## [The problem]
Please transcribe exactly, and only, the lines of the data below between the line holding "#### [[Java内存回收机制]]" and the line holding "- [[线程间通信#while 轮询的方式]]", inclusive.

## [Records]
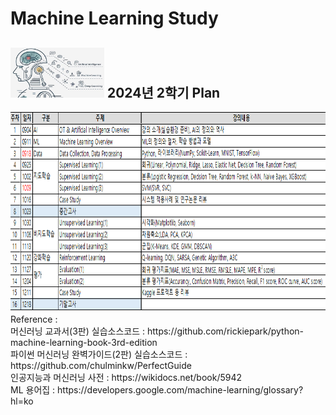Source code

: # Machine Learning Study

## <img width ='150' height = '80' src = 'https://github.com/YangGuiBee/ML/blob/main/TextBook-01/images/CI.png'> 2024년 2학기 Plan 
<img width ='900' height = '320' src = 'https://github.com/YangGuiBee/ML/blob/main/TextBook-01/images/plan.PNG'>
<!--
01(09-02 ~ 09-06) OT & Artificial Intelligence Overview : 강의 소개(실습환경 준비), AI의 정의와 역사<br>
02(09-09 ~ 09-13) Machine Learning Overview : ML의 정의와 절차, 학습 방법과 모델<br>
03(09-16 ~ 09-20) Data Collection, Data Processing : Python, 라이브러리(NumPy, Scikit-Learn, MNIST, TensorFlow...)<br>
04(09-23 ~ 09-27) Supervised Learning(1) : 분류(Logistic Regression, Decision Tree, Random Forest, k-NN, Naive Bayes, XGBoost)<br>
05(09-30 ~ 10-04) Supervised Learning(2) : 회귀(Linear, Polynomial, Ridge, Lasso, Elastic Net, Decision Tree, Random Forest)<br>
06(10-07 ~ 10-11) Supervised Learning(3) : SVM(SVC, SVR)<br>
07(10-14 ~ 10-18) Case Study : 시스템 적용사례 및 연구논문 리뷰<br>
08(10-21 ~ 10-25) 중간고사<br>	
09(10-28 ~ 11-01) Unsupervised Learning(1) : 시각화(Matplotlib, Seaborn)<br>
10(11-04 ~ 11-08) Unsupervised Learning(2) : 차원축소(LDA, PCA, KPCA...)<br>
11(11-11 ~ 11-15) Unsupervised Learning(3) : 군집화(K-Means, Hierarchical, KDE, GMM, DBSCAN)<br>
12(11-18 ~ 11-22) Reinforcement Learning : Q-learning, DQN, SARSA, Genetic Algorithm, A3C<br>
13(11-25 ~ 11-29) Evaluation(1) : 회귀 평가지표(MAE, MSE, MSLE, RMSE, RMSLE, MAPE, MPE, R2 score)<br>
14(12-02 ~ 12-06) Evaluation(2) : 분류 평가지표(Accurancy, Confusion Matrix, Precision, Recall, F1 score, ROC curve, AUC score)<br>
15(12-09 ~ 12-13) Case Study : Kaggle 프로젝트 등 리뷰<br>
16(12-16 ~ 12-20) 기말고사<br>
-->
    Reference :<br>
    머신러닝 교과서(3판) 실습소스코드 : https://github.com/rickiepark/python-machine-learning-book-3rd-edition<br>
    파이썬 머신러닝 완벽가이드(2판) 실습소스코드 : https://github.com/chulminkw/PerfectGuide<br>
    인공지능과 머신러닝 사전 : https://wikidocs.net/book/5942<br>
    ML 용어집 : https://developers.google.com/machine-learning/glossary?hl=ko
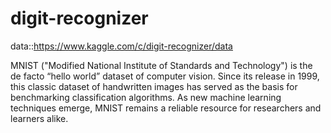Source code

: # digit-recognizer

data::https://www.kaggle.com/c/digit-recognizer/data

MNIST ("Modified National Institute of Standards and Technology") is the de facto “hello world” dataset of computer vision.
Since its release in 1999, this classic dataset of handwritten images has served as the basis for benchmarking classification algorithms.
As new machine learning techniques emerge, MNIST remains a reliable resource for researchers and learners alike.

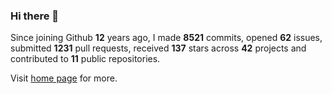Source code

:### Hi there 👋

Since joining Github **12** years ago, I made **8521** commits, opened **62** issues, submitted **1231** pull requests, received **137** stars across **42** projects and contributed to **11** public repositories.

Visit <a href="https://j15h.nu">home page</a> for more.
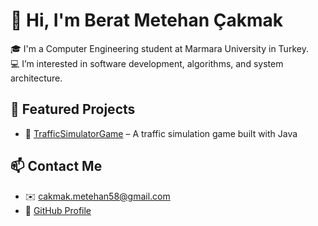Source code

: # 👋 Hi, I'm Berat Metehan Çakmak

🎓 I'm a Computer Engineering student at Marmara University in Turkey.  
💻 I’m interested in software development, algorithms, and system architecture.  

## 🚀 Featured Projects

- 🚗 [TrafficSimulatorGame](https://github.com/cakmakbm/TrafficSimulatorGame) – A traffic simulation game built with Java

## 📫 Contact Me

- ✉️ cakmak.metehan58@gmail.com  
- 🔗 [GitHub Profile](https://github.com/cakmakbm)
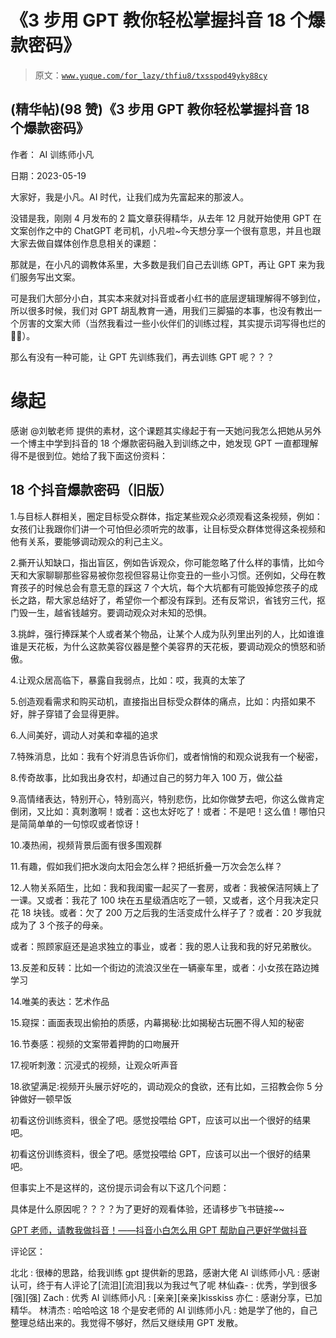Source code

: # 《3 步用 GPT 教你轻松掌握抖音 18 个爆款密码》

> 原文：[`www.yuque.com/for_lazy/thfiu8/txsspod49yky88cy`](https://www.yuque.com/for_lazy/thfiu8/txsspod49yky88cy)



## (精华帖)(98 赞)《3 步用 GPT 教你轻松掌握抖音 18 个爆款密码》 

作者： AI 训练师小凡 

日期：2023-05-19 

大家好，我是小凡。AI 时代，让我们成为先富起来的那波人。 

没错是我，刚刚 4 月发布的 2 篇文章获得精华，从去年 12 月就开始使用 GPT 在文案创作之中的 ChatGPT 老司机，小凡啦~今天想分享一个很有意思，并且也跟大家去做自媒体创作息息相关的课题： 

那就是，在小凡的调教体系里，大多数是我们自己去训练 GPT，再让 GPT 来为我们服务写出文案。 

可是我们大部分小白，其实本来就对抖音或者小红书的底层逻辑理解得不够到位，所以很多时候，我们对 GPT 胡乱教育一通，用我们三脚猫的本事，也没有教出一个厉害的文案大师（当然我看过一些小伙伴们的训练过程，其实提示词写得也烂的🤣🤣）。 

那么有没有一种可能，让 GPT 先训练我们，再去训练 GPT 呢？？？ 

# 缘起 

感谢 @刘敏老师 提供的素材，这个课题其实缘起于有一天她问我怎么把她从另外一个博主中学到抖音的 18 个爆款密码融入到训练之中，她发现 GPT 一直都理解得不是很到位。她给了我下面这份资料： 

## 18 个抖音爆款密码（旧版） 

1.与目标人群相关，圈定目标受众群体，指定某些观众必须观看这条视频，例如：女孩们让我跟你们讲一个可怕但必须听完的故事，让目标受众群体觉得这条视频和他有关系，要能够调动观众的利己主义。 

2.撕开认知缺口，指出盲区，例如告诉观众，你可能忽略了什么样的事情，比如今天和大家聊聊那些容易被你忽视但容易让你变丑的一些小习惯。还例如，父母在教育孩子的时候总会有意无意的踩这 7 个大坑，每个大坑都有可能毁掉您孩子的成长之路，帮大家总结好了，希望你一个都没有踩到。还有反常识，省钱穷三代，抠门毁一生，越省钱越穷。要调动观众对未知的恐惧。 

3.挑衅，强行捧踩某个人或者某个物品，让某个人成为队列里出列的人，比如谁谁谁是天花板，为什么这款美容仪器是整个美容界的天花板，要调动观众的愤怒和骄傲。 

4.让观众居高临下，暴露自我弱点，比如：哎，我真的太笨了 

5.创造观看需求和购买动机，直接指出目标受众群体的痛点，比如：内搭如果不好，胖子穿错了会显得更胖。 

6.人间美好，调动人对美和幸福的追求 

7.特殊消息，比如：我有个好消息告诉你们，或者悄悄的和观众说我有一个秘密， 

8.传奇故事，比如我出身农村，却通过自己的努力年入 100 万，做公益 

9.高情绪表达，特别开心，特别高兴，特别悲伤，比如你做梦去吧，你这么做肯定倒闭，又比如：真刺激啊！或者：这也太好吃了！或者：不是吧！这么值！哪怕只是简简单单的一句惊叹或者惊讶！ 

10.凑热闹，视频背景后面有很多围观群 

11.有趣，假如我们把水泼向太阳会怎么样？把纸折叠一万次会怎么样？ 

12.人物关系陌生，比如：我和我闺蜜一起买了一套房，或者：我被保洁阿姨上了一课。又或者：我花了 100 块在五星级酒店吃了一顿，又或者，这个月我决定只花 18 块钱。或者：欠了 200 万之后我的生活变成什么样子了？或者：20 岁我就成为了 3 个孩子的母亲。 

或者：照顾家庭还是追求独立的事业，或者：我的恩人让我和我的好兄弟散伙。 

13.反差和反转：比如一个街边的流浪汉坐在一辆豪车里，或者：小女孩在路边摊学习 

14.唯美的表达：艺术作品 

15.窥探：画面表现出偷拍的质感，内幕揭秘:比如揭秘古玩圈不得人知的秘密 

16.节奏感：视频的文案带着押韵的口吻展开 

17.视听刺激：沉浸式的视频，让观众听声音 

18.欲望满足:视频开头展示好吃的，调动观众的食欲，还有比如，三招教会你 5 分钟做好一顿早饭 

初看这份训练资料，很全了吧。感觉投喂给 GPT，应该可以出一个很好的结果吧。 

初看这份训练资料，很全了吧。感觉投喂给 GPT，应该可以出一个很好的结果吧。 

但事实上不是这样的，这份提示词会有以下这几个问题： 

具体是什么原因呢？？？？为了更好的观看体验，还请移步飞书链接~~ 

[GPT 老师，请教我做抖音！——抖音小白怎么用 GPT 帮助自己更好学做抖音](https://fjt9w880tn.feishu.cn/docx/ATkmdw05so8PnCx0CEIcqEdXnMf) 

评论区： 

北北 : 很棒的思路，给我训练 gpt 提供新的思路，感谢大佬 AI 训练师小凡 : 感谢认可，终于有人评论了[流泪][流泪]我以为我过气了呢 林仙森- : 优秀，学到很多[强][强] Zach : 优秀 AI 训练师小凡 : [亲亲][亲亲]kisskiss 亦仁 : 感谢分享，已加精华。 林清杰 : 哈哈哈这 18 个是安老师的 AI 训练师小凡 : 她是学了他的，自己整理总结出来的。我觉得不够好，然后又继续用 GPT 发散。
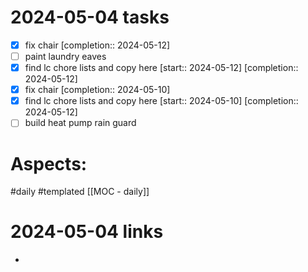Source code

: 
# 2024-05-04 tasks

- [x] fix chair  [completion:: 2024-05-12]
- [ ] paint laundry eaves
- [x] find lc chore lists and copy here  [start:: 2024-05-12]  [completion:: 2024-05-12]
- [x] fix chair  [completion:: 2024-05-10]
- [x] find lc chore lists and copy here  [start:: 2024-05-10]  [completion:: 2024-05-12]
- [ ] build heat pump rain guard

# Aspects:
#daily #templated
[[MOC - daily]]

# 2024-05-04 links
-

...

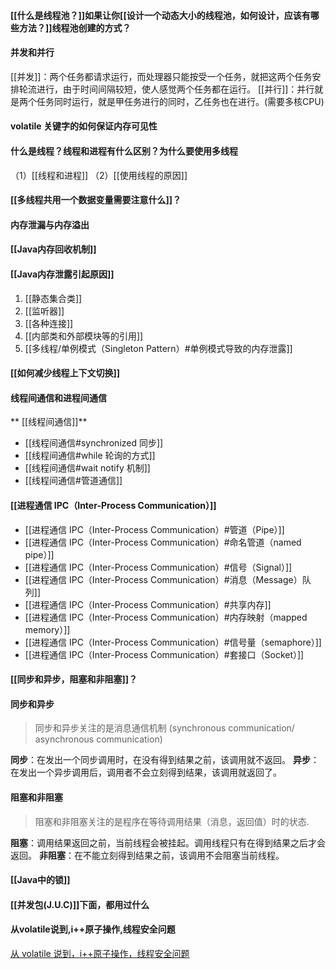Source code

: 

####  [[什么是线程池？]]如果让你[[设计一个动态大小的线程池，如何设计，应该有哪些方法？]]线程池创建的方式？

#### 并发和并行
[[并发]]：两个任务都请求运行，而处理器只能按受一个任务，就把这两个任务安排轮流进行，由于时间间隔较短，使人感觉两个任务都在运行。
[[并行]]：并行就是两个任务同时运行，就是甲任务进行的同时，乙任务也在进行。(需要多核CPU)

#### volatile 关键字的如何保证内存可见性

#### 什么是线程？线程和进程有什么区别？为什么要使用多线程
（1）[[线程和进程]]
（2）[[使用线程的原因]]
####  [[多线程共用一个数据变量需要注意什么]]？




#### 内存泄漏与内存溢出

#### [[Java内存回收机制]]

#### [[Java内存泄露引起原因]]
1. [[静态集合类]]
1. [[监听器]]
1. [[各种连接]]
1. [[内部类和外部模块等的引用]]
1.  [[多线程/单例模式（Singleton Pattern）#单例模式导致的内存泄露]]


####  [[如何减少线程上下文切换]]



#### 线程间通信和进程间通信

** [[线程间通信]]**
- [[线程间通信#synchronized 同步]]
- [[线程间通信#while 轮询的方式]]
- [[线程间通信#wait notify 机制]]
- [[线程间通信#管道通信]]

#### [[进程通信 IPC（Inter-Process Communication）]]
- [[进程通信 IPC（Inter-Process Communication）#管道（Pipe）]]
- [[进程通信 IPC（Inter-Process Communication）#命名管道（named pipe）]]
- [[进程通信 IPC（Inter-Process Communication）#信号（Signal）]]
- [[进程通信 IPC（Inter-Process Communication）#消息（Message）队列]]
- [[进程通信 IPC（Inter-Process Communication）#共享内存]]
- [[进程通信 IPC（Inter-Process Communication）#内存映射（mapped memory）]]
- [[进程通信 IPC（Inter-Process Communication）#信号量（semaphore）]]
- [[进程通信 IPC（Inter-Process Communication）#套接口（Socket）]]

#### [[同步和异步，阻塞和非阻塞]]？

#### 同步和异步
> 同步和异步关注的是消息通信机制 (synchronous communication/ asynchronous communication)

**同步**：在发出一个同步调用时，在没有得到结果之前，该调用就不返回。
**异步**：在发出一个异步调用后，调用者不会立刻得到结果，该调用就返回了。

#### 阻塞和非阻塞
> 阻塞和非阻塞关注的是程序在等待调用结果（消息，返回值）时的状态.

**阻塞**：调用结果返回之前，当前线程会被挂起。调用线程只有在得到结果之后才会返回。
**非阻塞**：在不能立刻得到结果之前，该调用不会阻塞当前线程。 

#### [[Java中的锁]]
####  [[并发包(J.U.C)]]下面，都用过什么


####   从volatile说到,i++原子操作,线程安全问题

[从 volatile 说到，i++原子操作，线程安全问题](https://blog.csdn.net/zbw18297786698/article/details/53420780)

## [Result]
#### [[Java内存回收机制]]

#### [[Java内存泄露引起原因]]
1. [[静态集合类]]
1. [[监听器]]
1. [[各种连接]]
1. [[内部类和外部模块等的引用]]
1.  [[多线程/单例模式（Singleton Pattern）#单例模式导致的内存泄露]]


####  [[如何减少线程上下文切换]]



#### 线程间通信和进程间通信

** [[线程间通信]]**
- [[线程间通信#synchronized 同步]]
- [[线程间通信#while 轮询的方式]]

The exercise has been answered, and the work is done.